Le passager d'Honfleur

Un peu moins de temps pour écrire en ce moment ! Vraiment désolé pour les fidèles qui viennent voir leur billet quotidien et trouve la même page depuis plusieurs jours. Je sais, c'est frustrant...

Au vu des commentaires, j'ai remarqué que beaucoup appréciaient ce qu'on pourrait appeler 'des tranches de vie', sortes de témoignages venus du passé. Je n'en ai pas en stock, mais pour avoir travaillé sur les premiers Patard venus s'installer au Havre et écrit quelques gribouilles, j'ai eu envie de vous parler du "passager" d'Honfleur, par lequel beaucoup de gens ont traversé l'estuaire, et se sont ainsi rendus au Havre...

Le premier Patard à avoir quitté sa terre natale, située dans le bocage virois, dans le Calvados, s'appelait Bernardin. C'était le père de l'ami Jacques que j'ai déjà évoqué dans un autre billet : Jacques Patard, un jour de juin 1828, rue des Galions...

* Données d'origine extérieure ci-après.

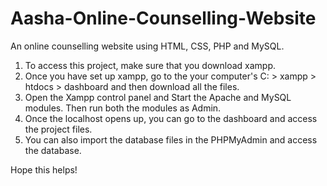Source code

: # Aasha-Online-Counselling-Website
An online counselling website using HTML, CSS, PHP and MySQL.

1) To access this project, make sure that you download xampp.
2) Once you have set up xampp, go to the your computer's C: > xampp > htdocs > dashboard and then download all the files.
3) Open the Xampp control panel and Start the Apache and MySQL modules. Then run both the modules as Admin.
4) Once the localhost opens up, you can go to the dashboard and access the project files.
5) You can also import the database files in the PHPMyAdmin and access the database.

Hope this helps!

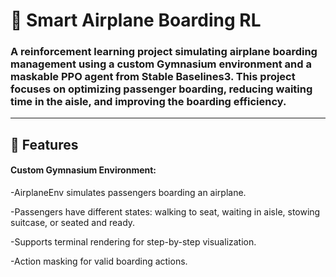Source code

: # 🛫 Smart Airplane Boarding RL

   ### A reinforcement learning project simulating airplane boarding management using a custom Gymnasium environment and a maskable PPO agent from Stable Baselines3. This project focuses on optimizing passenger boarding, reducing waiting time in the aisle, and improving the boarding efficiency.
---
## 🚀 Features
#### Custom Gymnasium Environment:
 -AirplaneEnv simulates passengers boarding an airplane.
 
 -Passengers have different states: walking to seat, waiting in aisle, stowing suitcase, or seated and ready.
 
 -Supports terminal rendering for step-by-step visualization.
 
 -Action masking for valid boarding actions.
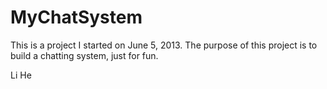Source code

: MyChatSystem
============
This is a project I started on June 5, 2013.
The purpose of this project is to build a chatting system, just for fun.

Li He
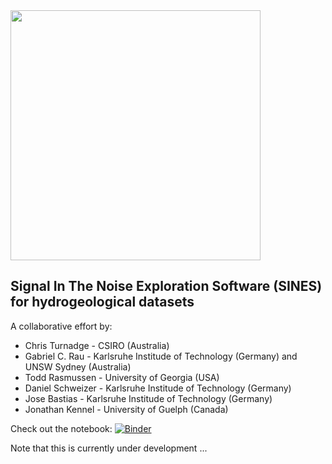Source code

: <img src="https://github.com/hydrogeoscience/HydroGeoSines/blob/master/HGS_v0.jpg" width="400" />

## Signal In The Noise Exploration Software (SINES) for hydrogeological datasets

A collaborative effort by: 
* Chris Turnadge - CSIRO (Australia)
* Gabriel C. Rau - Karlsruhe Institude of Technology (Germany) and UNSW Sydney (Australia)
* Todd Rasmussen - University of Georgia (USA)
* Daniel Schweizer - Karlsruhe Institude of Technology (Germany)
* Jose Bastias - Karlsruhe Institude of Technology (Germany)
* Jonathan Kennel - University of Guelph (Canada)

Check out the notebook: [![Binder](https://mybinder.org/badge_logo.svg)](https://github.com/SinesHydro/HydroGeoSines/blob/master/hydrogeosines_baldry_demo_v0.ipynb)

Note that this is currently under development ...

Il s'était rendu à Honfleur entre 1770 et 1780, petite commune où ses fils séjourneront eux aussi pendant quelque temps, quelques années après sa mort. De Honfleur, les Patard ont sûrement aperçu du haut de la Côte de Grâce l’immense estuaire de la Seine qui paraît partager en deux tronçons la Province opulente. Là-bas, de l’autre côté de l’eau, la grande cité havraise vit son existence fiévreuse. Honfleur, en face d’elle, est la paix. Ce n’est pas que la petite ville au passé lourd de gloire soit morte. Pour avoir vu naître et partir vers l’Aventure de glorieux capitaines, les Chaudet, les Paulmier de Gonneville, les Denis, les Doublet, elle ne saurait périr. Mais, au cours des derniers siècles, l’importance de son port, durement concurrencé par le Havre, a diminué. Le nid des coureurs de mers n’abrite plus de voiles gonflées d’aussi grands rêves, mais il est resté charmant. Il continue à conquérir à sa façon non plus des terres, mais des âmes. Les maisons du quai, la lieutenance aux pittoresques échauguettes, le clocher Sainte-Catherine, aiguille d’ardoise que d’énormes poutres inclinées soutiennent, à l’extérieur, comme des béquilles, sa nef que de hardis maîtres de hache ont faite toute pareille à la coque d’un navire, toutes ces chères et belles reliques qui furent […] battues par la pluie et les vents et ont souffert avec nos ancêtres, ont inspiré à l’envi les peintres et les écrivains," témoignera d'ailleurs René Herval dans sa Normandie pittoresque, en 1933.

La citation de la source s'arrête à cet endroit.